With the psychologist played by Tim Scott-Walker being the main character of Third Contact we are provided with a man who at the start of the film has already contemplated suicide having lost the love of his life.  In meeting Erika this gives him something to focus on, but with both characters having similar depressive thoughts it’s not going to end well.  This is where Third Contact hits on the idea of loss and depression and how a person handles it.  The contemplation of suicide as a way to escape the pain is an important element as the idea of quantum suicide is brought in as a plot device.

The idea of quantum suicide touches on the concept of alternative universes, where the idea is that there are two possible outcomes of holding a gun to your head and pulling the trigger.  If the gun goes off and the person dies the person dies, if the gun does not fire then they survive.  quantum suicide at a basic level looks at what happens in the branched off reality where the gun never went off and the person survives, will that be a better life? Third Contact takes a look at this in an interesting way.

To go too deeply into the plot of the film and to look at the actual processes engaged in would spoil Third Contact so it’s hard to really discuss the plot more than I have.  The actual question that the film raises though is interesting and focuses on the characters themselves, the themes of depression and loss push people to extreme lengths to try to get happiness back, but what are the costs to find happiness again?
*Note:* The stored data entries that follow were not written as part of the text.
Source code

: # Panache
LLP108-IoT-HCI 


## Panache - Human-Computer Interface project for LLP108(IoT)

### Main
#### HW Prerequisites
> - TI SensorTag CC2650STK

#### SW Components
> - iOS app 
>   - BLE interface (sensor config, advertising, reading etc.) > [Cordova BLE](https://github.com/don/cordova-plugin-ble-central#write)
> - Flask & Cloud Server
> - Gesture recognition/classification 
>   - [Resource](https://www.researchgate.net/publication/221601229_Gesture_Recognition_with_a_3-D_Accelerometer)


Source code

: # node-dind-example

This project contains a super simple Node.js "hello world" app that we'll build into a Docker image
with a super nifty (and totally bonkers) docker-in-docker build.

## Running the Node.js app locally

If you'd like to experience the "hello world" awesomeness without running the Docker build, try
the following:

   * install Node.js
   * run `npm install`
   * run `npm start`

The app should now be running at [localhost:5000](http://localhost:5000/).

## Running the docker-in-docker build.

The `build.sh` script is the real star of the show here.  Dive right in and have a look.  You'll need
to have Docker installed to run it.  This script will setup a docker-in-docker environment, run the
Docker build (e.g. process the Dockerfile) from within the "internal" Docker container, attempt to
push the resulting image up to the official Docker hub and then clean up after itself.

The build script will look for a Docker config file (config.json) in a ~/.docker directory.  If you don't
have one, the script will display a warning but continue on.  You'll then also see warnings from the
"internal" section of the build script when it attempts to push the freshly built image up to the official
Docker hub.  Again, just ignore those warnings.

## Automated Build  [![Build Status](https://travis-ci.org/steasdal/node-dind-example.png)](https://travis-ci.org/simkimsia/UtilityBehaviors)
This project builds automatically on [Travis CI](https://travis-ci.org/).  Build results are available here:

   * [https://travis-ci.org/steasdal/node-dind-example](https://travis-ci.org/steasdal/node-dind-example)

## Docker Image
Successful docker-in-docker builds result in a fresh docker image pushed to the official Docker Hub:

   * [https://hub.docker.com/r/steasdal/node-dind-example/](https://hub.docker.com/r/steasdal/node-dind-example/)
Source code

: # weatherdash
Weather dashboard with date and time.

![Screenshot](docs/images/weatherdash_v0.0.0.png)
If the outcome was something that we could manipulate for our own means would that make the process any easier?

I found Third Contact an interesting film and very thought-provoking but it is easy to get lost in the narrative if you don’t pay full attention, to the point you may find yourself wanting to re-watch elements to fully understand what took place.  I do enjoy films that take their time though and put the impetus on the audience themselves to actually think about what they are watching and Third Contact definitely does that.

Thought provoking and inventive, Third Contact will stay with you long after you’ve finished watching it, whether that’s wondering what the hell it was about or thinking about the arguments it raises, that is something only you can answer.